Mon Dec 4th through Sat the 9th, 2017 at Long Beach Convention Center
This paper studies the problem of learning with expert advice when the experts are strategic. In particular, the authors focus on the study of (randomized) multiplicative weights algorithms and assume the experts aim to maximize their weights in the next round. The authors first show that the algorithm is incentive compatible if and only of the weight update function is a proper scoring rule. They then derive the regrets bounds with spherical scoring rules. The gap between the regret bounds between the setting with and without strategic experts are also derived.
Overall, I like the paper.
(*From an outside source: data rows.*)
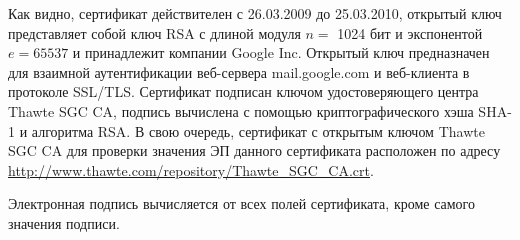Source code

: Как видно, сертификат действителен с 26.03.2009 до 25.03.2010, открытый ключ представляет собой ключ RSA с длиной модуля $n=$ 1024 бит и экспонентой $e = 65537$ и принадлежит компании Google Inc. Открытый ключ предназначен для взаимной аутентификации веб-сервера mail.google.com и веб-клиента в протоколе SSL/TLS. Сертификат подписан ключом удостоверяющего центра Thawte SGC CA, подпись вычислена с помощью криптографического хэша SHA-1 и алгоритма RSA. В свою очередь, сертификат с открытым ключом Thawte SGC CA для проверки значения ЭП данного сертификата расположен по адресу \url{http://www.thawte.com/repository/Thawte\_SGC\_CA.crt}.

Электронная подпись вычисляется от всех полей сертификата, кроме самого значения подписи.
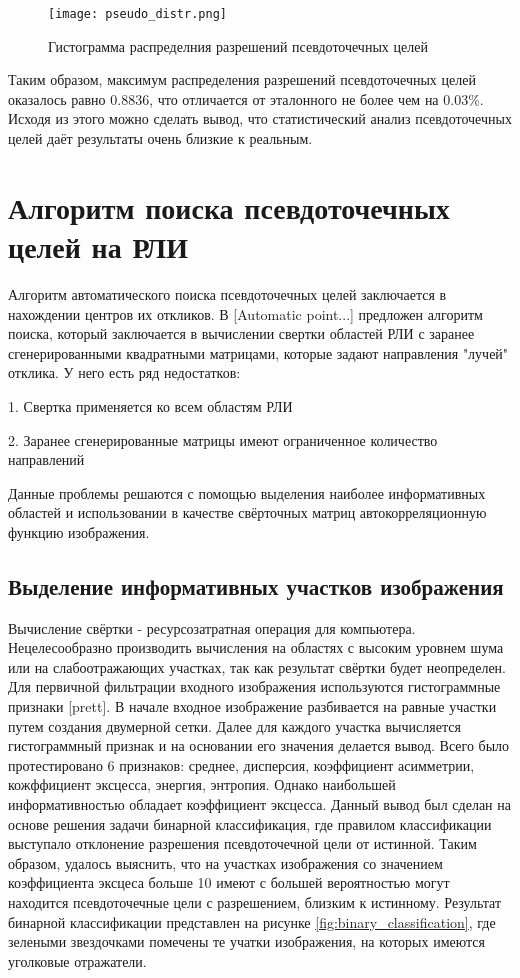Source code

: \begin{figure}[ht]
    \centering
    \texttt{[image: pseudo\_distr.png]}
    \caption{Гистограмма распределния разрешений псевдоточечных целей}
    \label{fig:pseudo_distr}
\end{figure}

	Таким образом, максимум распределения разрешений псевдоточечных целей оказалось равно 0.8836, что отличается от эталонного не более чем на 0.03\%. Исходя из этого можно сделать вывод, что статистический анализ псевдоточечных целей даёт результаты очень близкие к реальным.

\section{Алгоритм поиска псевдоточечных целей на РЛИ}

	Алгоритм автоматического поиска псевдоточечных целей заключается в нахождении центров их откликов. В [Automatic point...] предложен алгоритм поиска, который заключается в вычислении свертки областей РЛИ с заранее сгенерированными квадратными матрицами, которые задают направления "лучей" отклика. У него есть ряд недостатков:
	
	1. Свертка применяется ко всем областям РЛИ
	
	2. Заранее сгенерированные матрицы имеют ограниченное количество направлений
	
	Данные проблемы решаются с помощью выделения наиболее информативных областей и использовании в качестве свёрточных матриц автокорреляционную функцию изображения.

\subsection{Выделение информативных участков изображения}

	Вычисление свёртки - ресурсозатратная операция для компьютера. Нецелесообразно производить вычисления на областях с высоким уровнем шума или на слабоотражающих участках, так как результат свёртки будет неопределен. Для первичной фильтрации входного изображения используются гистограммные признаки [prett]. В начале входное изображение разбивается на равные участки путем создания двумерной сетки. Далее для каждого участка вычисляется гистограммный признак и на основании его значения делается вывод. Всего было протестировано 6 признаков: среднее, дисперсия, коэффициент асимметрии, кожффициент эксцесса, энергия, энтропия. Однако наибольшей информативностью обладает коэффициент эксцесса. Данный вывод был сделан на основе решения задачи бинарной классификация, где правилом классификации выступало отклонение разрешения псевдоточечной цели от истинной. Таким образом, удалось выяснить, что на участках изображения со значением коэффициента эксцеса больше 10 имеют с большей вероятностью могут находится псевдоточечные цели с разрешением, близким к истинному. Результат бинарной классификации представлен на рисунке \ref{fig:binary_classification}, где зелеными звездочками помечены те учатки изображения, на которых имеются уголковые отражатели.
The technical results seem to be sound ( I didn’t carefully check all the proofs). While there are some assumptions I hope can be relaxed or better justified, I think the current results are interesting, and I would lean towards accepting the paper.
- The connection between the proper scoring rule and weight update function is intuitive and interesting. The assumption that experts aim to maximize their weights is fine but seems a bit restrictive. I am wondering how easy it is to relax the assumption and extend it to, for example, the setting that experts aim to maximize some monotone function of the weights.
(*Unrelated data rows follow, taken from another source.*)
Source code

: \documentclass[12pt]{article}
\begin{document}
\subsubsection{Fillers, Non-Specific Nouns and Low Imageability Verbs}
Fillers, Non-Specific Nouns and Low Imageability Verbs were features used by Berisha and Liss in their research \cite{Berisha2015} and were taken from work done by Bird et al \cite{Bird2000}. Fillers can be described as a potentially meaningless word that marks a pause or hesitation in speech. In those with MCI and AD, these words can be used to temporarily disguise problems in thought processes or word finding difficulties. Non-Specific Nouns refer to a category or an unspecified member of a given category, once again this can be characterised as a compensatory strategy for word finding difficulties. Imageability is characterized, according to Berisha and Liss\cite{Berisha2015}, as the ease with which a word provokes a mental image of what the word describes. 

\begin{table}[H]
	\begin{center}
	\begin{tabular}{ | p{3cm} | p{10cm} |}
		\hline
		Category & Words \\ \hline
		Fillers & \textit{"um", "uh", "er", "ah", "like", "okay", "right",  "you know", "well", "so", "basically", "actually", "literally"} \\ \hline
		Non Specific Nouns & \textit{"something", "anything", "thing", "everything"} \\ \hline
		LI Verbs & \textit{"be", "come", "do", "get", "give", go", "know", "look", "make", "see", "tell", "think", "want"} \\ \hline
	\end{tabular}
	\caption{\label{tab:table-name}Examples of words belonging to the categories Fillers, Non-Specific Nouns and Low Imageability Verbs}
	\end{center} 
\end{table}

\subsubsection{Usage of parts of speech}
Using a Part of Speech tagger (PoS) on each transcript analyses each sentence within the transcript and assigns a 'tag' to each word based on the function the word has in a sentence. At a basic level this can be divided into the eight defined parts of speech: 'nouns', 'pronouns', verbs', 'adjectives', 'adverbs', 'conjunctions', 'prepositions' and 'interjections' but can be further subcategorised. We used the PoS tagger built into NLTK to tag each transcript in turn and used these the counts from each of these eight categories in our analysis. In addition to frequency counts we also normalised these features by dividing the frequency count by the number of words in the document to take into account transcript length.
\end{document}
- In Proposition 8, the authors show that they can get IC for groups with transferable utility for free. However, it might not be the case if the weights need to be normalized (e.g., the weights of all agents need to sum to 1). It seems to me this could be a more reasonable setting since experts might care about how well they are doing compared with other experts rather than just maximizing their own weights?
- This is out of the scope of the paper: In the current paper, the experts already have the predictions, and they just need to decide what to report. I would be interested to see discussion on the setting when experts can exert different amounts of effort to obtain predictions with different qualities.
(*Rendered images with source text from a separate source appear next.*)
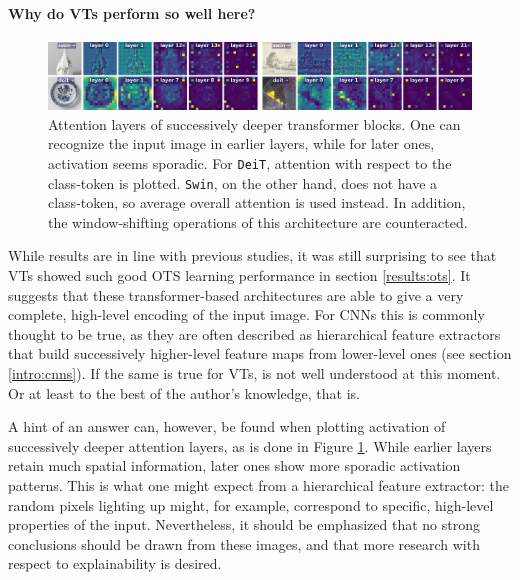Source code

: \paragraph{Why do VTs perform so well here?}

\begin{figure}[tb]
    \includegraphics[width=\textwidth]{img/layers.png}
    \caption{Attention layers of successively deeper transformer blocks. One can recognize the input image in earlier layers, while for later ones, activation seems sporadic. For \texttt{DeiT}, attention with respect to the class-token is plotted. \texttt{Swin}, on the other hand, does not have a class-token, so average overall attention is used instead. In addition, the window-shifting operations of this architecture are counteracted.}
    \label{results:img:layers}
\end{figure}

While results are in line with previous studies, it was still surprising to see that VTs showed such good OTS learning performance in section \ref{results:ots}. It suggests that these transformer-based architectures are able to give a very complete, high-level encoding of the input image. For CNNs this is commonly thought to be true, as they are often described as hierarchical feature extractors that build successively higher-level feature maps from lower-level ones (see section \ref{intro:cnns}). If the same is true for VTs, is not well understood at this moment. Or at least to the best of the author's knowledge, that is.

A hint of an answer can, however, be found when plotting activation of successively deeper attention layers, as is done in Figure \ref{results:img:layers}. While earlier layers retain much spatial information, later ones show more sporadic activation patterns. This is what one might expect from a hierarchical feature extractor: the random pixels lighting up might, for example, correspond to specific, high-level properties of the input. Nevertheless, it should be emphasized that no strong conclusions should be drawn from these images, and that more research with respect to explainability is desired.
The paper studies the online prediction problem with "selfish" expert advice. In this setting, experts are allowed to make predictions other than their true beliefs in order to maximize their credibility. The contributions of the paper consist of three parts:
1) Definition of "incentive-compatible" (IC) algorithms which helps reasoning formally about the design and analysis of online prediciton algorithms. Establishing the connection between IC algorithms and Proper Scoring Rules.
2) Designing deterministic and random IC algorithms for absolute loss with non-trivial error bounds.
3) Establishing a hardness results for selfish setting comparing to honest setting via providing lower bounds for both IC and non-IC algorithms.
The paper is written and organized well, and consequently, easy to read. The "selfish" setting of the paper is novel and well-motivated by real-world scenarios. The paper provides adequate and sound theoretical analysis in worst-case along with some experimental results illustrating the behavior of its introduced algorithms in typical data. The contributions of the paper seems theoretically significant.
In this paper, the standard (binary outcome) "prediction with expert advice" setting is altered by treating the experts themselves as players in the game. Specifically, restricting to the class of weight-update algorithms, the experts seek to maximize the weight assigned to them by the algorithm, as a notion of "rating" for their predictions. It is shown that learning algorithms are IC, meaning that experts reveal their true beliefs to the algorithm, if and only if the weight-update function is a strictly proper scoring rule. Because the weighted-majority algorithm (WM) has a weight update which is basically the negative of the loss function, WN is thus IC if and only if the (negative) loss is strictly proper. As the (negative) absolute loss function is not strictly proper, WM is not IC for absolute loss. The remainder of the paper investigates the absolute loss case in detail, showing that WM with the spherical scoring rule performs well, and moreover performs better than WM with absolute loss; no other deterministic IC (or even non-IC) algorithm for absolute loss can beat the performance in the non-strategic case; analogous results for the randomized case.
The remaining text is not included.